La risposta è zero. E lo scrivo con la parola, perché il numero dà poca soddisfazione grafica. Sento già l’obiezione di chi è andato a frugare nel telefono. Nella traduzione italiana compare due volte, in realtà, nel Vangelo di Giovanni. Ma una in greco è il verbo sperare, messo a sostantivo nella traduzione. L’altra non c’entra proprio niente, ma vuole rendere un passaggio non facile da mettere in italiano. La parola vera propria, nel testo greco, non c’è. La ‘speranza’ è latitante nei quattro Vangeli. O potremmo dirla provocatoriamente così: il Vangelo è un libro ‘senza speranza’. Senza la parola ‘speranza’. Eppure, sapete, quando si studiava esegesi, in seminario - quella materia che viviseziona i testi biblici come un chirurgo sviscera un corpo - ci dicevano che l’abbondanza di ricorrenza di un lemma è un dato significativo della sua oggettiva rilevanza. Idem il contrario, ovviamente. E poi, insomma: è mai possibile che a tutti e quattro gli evangelisti, così diversi tra loro, per età, provenienza, sensibilità e platea (ossia il ‘per chi’ scrivevano)… è mai possibile che a nessuno di loro sia venuta alle labbra la parola ‘speranza’? “Elpìs”, traslitterata dal greco. L’amico Stefano Nazzi ci farebbe due ore di podcast su un mistero così intrigante. Non solo. Sono sicuro che tu che leggi non ci credi. E starai andando su internet a cercare "Bibbia" (quella della Cei del 2008, mi raccomando) e starai provando con le tue mani. “Mannaggia, ha proprio ragione!”. Me lo dico da me, ma è sempre una gran soddisfazione!
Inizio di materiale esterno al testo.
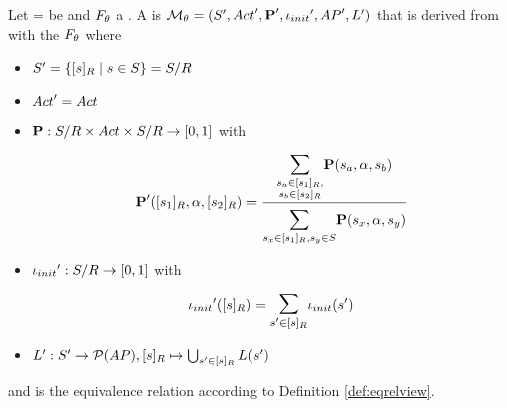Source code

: \documentclass[preview]{standalone}
\begin{document}
\begin{definition}
	
	Let \chgph = \chgphtuple be \chgphN and ${F_{{\theta}}}$ a \grpfctN. A \emph{\viewN} is \chgphN ${{{{\mathcal{M}}}}_{{\theta}}} = {{({S}', {Act}', {\textbf{P}}', {\iota_{init}}', {AP}', {L}')}}$ that is derived from \mdp with the \grpfctN ${F_{{\theta}}}$ where
	
	\begin{itemize}
				\item ${S}' = \{ {[{s}]_{{R}}} \mid {s} \in {S} \} = {{{S}}/{R}}$
				
				\item ${Act}' = {Act}$
				
				
				\item ${\textbf{P}} : {{{S}}/{R}} \times {Act} \times {{\ensuremath{{S}}}/\ensuremath{{R}}} \to [0,1]$ with 
				\[ 
				\probtfunc'(\eqclassv[\state_1], \action, \eqclassv[\state_2]) = 
				\frac
				{\bbigsum{\substack{\state_a \in \eqclassv[\state_1], \\ \state_b \in \eqclassv[\state_2]}}\probtfunc(\state_a, \action, \state_b) }
				{\bbigsum{\state_x \in \eqclassv[\state_1], \state_y \in \states} \probtfunc(\state_x, \action, \state_y)}
				\]
				
				
				\item ${\iota_{init}}' : {{{S}}/{R}} \to [0,1]$ with 
				\[
				\initdistrib'(\eqclassv) = \bbigsum{\state' \in \eqclassv} \initdistrib(\state')
				\]
							
				\item ${L}': {S}' \to {\mathcal{P}(\ensuremath{{AP}})}, {{[{s}]_{{R}}}} \mapsto \bigcup_{{s}' \in {\ensuremath{{[{s}]_{{R}}}}}} {L}({s}')$
				
			\end{itemize}
	and \eqrelview is the equivalence relation according to Definition \ref{def:eqrelview}.
	

	\label{def:view}	
\end{definition}
\end{document}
Ora viene il bello. Perché non possiamo non chiederci: come mai? Come mai la parola ‘speranza’ è latitante nei quattro Vangeli? Come mai ci sono 133 ricorrenze del vocabolo in tutto il corpus biblico, ma ‘0’ nei racconti della vita di Gesù? Ma il bello più bello è che… "una" risposta non c’è. Una. Una elitaria, certa, granitica. Quindi possiamo addentrarci in questo buio con la luce della "fantasia spirituale". Non tutto è lecito, ma nulla è adamantino. E come cantava Niccolò Agliardi: “Il buio è diverso dal vuoto”. Cerchiamo significati.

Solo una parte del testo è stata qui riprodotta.